Merely stating the full name of Captain Underpants’s mad-scientist antagonist, Professor Pee-Pee Diarrheastein Poopypants, Esq. (Nick Kroll), highlights the film’s gleefully puerile sense of humor, but it’s executed with such wit, verve, and even inventiveness that it manages to give childish vulgarity a good name. From the Strangelovian accent that Kroll brings to his demented role to the husky-voiced intonation of Kristen Schaal’s lovelorn lunch lady, the voice cast’s comic brio is of a piece with the refreshing playfulness of Soren’s direction. A variety of animation styles is employed throughout, including sock puppetry, line drawings, and Flip-O-Rama (a hallmark of Pilkey’s books, in which a simple animation effect is created by flipping quickly between two similar drawings). Based on Pilkey’s original drawings, the character designs are slightly generic, but Soren renders their simple facial expressions with a litheness that amplifies the comedy.
While heavy on jokes about burping, robots, and whoopee cushions, Nicholas Stoller’s screenplay also manages moments of satirical insight targeting the creativity-deadening effects of America’s under-funded and overly restrictive public schools. Kids march in sullen lockstep, teachers drone on in a dull monotone, and any sense of fun is treated as an affront to adults’ authority. Within this stultifying context, George and Harold emerge as defiant rebels simply by maintaining a sense of humor. They aren’t terribly complex or even particularly well-defined characters, but their friendship is depicted with an admirable sense of balance and an idealistic lack of conflict.

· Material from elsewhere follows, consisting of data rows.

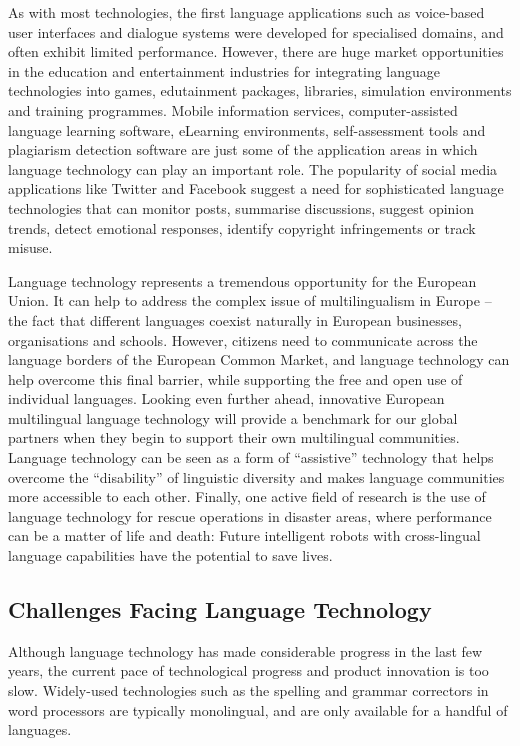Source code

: \begin{multicols}{2}
As with most technologies, the first language applications such as voice-based user interfaces and dialogue systems were developed for specialised domains, and often exhibit limited performance. However, there are huge market opportunities in the education and entertainment industries for integrating language technologies into games, edutainment packages, libraries, simulation environments and training programmes. Mobile information services, computer-assisted language learning software, eLearning environments, self-assessment tools and plagiarism detection software are just some of the application areas in which language technology can play an important role. The popularity of social media applications like Twitter and Facebook suggest a need for sophisticated language technologies that can monitor posts, summarise discussions, suggest opinion trends, detect emotional responses, identify copyright infringements or track misuse.


Language technology represents a tremendous opportunity for the European Union. It can help to address the complex issue of multilingualism in Europe -- the fact that different languages coexist naturally in European businesses, organisations and schools. However, citizens need to communicate across the language borders of the European Common Market, and language technology can help overcome this final barrier, while supporting the free and open use of individual languages. Looking even further ahead, innovative European multilingual language technology will provide a benchmark for our global partners when they begin to support their own multilingual communities. Language technology can be seen as a form of “assistive” technology that helps overcome the “disability” of linguistic diversity and makes language communities more accessible to each other. Finally, one active field of research is the use of language technology for rescue operations in disaster areas, where performance can be a matter of life and death: Future intelligent robots with cross-lingual language capabilities have the potential to save lives.

\subsection{Challenges Facing Language Technology}

Although language technology has made considerable progress in the last few years, the current pace of technological progress and product innovation is too slow. Widely-used technologies such as the spelling and grammar correctors in word processors are typically monolingual, and are only available for a handful of languages. 


\end{multicols}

Though it remains resolutely unsentimental to the end, Captain Underpants does manage to achieve one moment that could almost be called touching, and it’s quintessentially true to the cheerfully childish spirit of the film: As they’re being pounded with a ray gun by Professor Poopypants, George and Harold flash back to the moment they became friends, sharing hysterical laughter at their teacher saying the word “Uranus.”